» Assignment
Locate all lines in the data below that hold "lVert" and show them.

[Records from a data source]
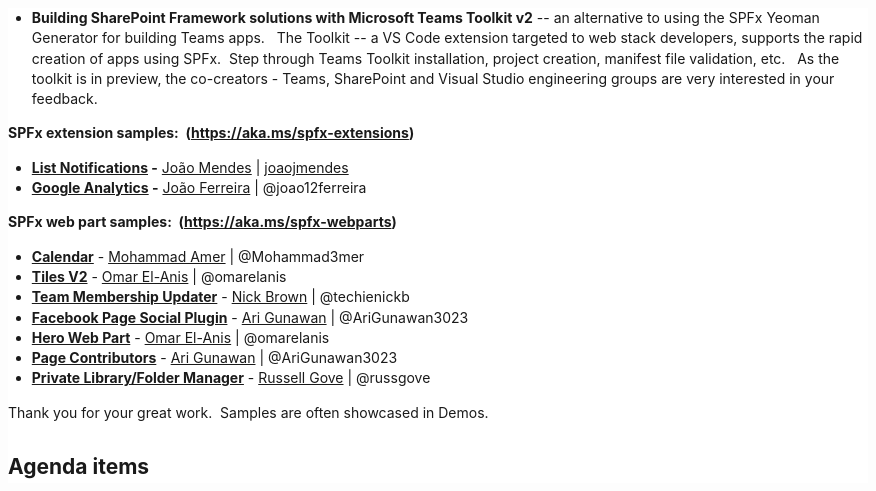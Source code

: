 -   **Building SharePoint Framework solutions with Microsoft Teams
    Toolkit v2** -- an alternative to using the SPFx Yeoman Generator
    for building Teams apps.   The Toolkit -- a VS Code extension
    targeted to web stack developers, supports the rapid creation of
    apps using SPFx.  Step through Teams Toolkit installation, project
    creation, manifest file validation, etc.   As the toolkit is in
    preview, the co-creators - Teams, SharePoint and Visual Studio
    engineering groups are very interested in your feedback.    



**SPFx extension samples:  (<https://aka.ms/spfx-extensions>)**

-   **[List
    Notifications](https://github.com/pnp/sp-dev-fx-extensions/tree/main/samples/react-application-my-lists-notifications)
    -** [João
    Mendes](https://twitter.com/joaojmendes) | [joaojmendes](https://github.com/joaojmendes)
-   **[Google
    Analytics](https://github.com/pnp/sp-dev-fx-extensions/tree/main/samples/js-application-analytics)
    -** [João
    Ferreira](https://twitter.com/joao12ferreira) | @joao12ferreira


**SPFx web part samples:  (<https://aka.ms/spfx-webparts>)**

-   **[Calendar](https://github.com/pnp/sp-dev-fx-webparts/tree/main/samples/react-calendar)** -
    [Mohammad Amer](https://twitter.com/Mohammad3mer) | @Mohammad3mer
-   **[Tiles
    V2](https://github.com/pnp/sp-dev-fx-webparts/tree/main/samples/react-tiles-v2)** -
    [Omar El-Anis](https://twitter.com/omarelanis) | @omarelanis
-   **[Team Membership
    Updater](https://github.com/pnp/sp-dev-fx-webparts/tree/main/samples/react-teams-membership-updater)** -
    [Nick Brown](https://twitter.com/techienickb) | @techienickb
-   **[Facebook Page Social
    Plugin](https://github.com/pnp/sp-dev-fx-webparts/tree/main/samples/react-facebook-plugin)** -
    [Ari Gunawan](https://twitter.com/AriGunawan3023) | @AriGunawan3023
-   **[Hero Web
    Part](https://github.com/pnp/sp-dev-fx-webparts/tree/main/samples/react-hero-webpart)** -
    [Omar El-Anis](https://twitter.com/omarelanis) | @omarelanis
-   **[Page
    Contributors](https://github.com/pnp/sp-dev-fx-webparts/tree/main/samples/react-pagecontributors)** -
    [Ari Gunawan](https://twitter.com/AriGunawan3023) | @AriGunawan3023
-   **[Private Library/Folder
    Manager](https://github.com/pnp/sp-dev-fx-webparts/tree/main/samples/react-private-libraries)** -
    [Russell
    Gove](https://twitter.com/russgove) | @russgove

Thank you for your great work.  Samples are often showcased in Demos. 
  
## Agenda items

--

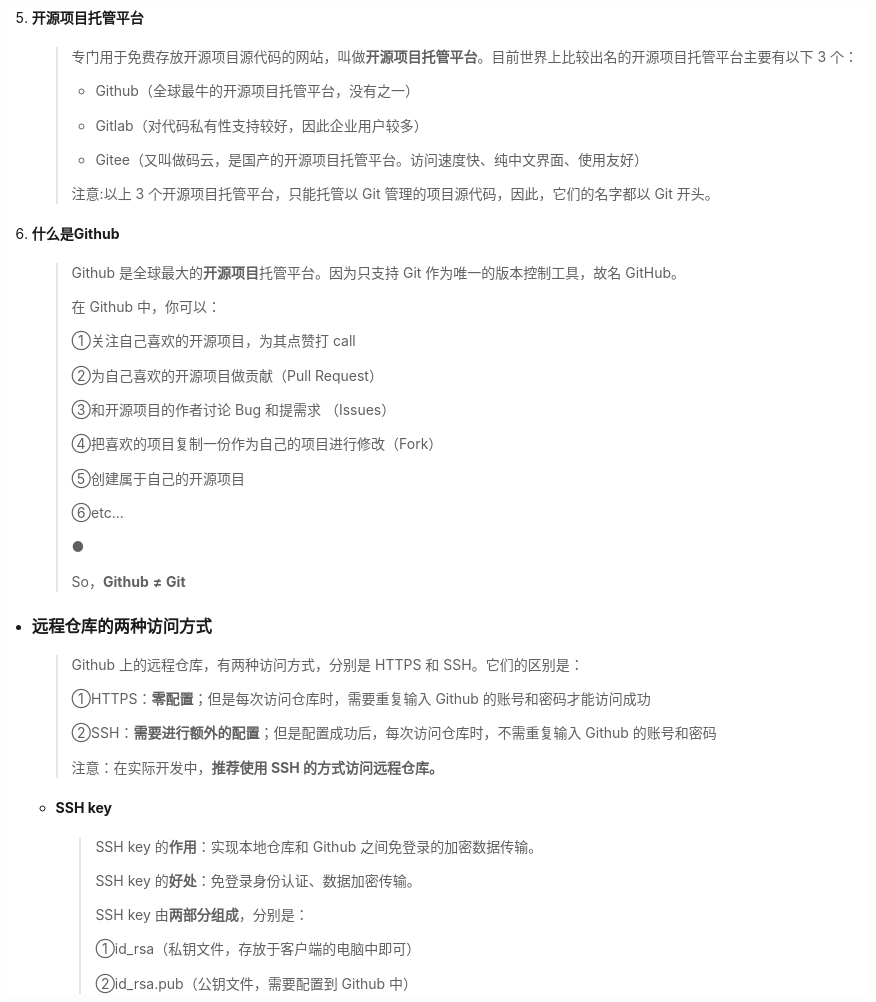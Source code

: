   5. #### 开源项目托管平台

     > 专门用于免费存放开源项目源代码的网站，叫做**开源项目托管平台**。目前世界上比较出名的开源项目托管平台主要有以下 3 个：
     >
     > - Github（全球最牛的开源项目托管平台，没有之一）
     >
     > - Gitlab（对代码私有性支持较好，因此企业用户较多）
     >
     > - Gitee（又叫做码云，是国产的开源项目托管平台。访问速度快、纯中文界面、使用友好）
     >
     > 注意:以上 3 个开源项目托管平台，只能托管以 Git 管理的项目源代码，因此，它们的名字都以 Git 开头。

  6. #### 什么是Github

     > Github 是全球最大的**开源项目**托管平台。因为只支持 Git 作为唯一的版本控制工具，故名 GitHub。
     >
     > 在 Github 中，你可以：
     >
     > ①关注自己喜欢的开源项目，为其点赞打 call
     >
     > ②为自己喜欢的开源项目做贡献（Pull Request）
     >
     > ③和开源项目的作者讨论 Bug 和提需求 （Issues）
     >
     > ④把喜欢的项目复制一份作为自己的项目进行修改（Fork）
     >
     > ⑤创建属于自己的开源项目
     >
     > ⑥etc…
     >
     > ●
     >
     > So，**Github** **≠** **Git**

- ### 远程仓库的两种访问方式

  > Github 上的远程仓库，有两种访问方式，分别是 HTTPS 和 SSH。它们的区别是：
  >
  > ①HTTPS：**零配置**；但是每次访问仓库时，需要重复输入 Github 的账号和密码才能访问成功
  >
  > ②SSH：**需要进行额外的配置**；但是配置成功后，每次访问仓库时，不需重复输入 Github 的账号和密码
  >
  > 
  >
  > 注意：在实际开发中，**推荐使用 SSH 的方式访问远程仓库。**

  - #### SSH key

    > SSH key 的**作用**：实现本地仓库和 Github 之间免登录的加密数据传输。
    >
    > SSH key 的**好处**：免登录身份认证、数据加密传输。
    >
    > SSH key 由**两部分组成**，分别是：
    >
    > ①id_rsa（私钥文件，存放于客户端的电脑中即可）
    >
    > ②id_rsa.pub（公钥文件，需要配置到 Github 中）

...

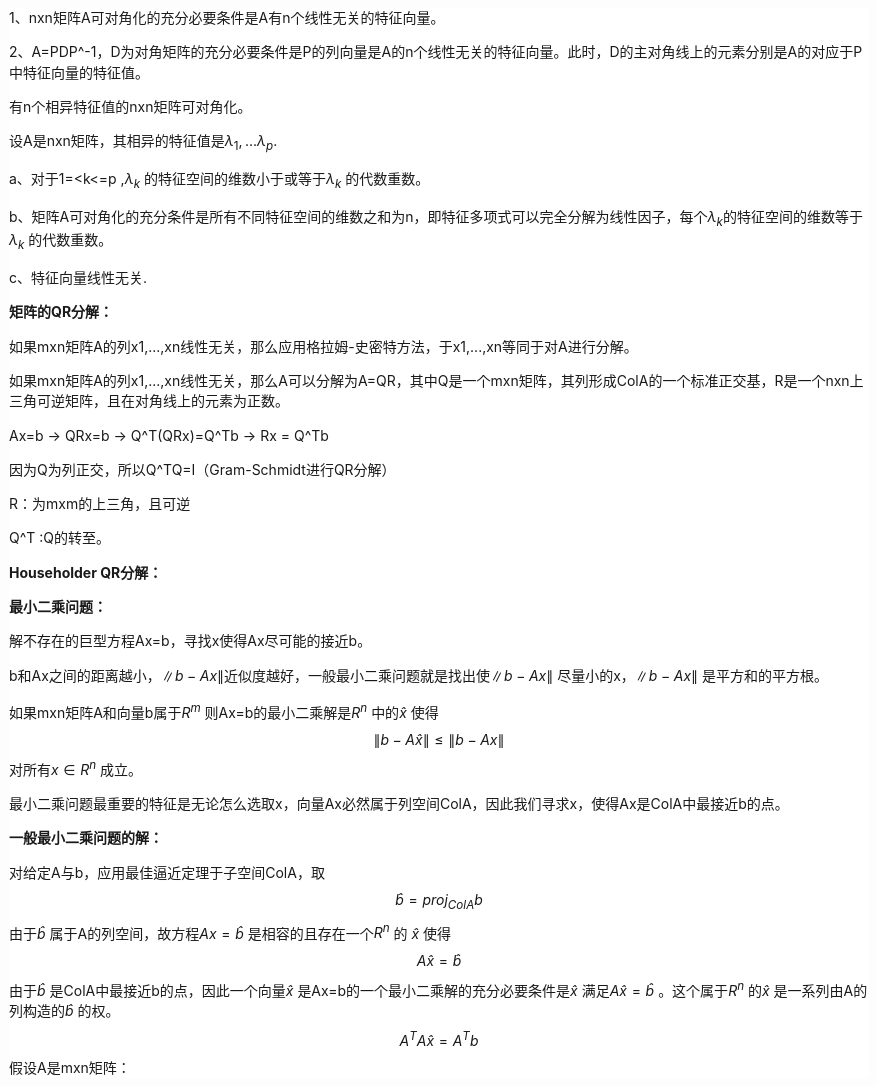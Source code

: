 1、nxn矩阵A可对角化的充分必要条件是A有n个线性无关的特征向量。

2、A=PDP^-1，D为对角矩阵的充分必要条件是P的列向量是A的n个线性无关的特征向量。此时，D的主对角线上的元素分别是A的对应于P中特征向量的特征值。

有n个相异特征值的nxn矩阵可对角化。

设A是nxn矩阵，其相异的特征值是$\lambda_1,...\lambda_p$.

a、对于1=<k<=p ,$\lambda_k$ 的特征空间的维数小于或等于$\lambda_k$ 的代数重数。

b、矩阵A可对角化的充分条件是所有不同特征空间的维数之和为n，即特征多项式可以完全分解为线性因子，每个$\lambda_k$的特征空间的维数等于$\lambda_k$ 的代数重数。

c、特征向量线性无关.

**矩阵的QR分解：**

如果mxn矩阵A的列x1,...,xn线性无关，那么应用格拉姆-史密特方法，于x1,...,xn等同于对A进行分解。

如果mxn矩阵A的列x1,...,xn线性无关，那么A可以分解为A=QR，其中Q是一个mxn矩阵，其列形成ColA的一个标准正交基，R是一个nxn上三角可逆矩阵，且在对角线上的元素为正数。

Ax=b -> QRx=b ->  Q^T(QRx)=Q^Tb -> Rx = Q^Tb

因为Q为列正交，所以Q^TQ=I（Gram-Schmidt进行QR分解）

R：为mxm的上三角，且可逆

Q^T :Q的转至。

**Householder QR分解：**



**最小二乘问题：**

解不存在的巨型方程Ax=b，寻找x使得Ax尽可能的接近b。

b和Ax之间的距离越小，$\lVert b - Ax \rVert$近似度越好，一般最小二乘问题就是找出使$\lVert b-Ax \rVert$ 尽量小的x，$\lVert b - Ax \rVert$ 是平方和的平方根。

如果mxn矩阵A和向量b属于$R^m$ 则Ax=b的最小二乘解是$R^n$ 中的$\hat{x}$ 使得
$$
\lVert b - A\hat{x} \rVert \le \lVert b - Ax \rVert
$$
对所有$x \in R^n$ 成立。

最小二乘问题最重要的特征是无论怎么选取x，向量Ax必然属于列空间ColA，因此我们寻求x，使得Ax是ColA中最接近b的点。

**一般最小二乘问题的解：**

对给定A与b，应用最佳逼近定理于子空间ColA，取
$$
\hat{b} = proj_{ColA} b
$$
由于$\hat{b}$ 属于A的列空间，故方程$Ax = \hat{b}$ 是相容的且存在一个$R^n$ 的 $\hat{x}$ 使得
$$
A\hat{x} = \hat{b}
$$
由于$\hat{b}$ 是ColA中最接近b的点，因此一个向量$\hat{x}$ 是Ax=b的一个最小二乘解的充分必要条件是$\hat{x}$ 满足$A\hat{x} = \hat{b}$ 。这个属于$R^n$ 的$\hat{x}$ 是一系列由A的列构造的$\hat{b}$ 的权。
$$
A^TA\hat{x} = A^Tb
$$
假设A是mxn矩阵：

» Response to the task
b和Ax之间的距离越小，$\lVert b - Ax \rVert$近似度越好，一般最小二乘问题就是找出使$\lVert b-Ax \rVert$ 尽量小的x，$\lVert b - Ax \rVert$ 是平方和的平方根。
\lVert b - A\hat{x} \rVert \le \lVert b - Ax \rVert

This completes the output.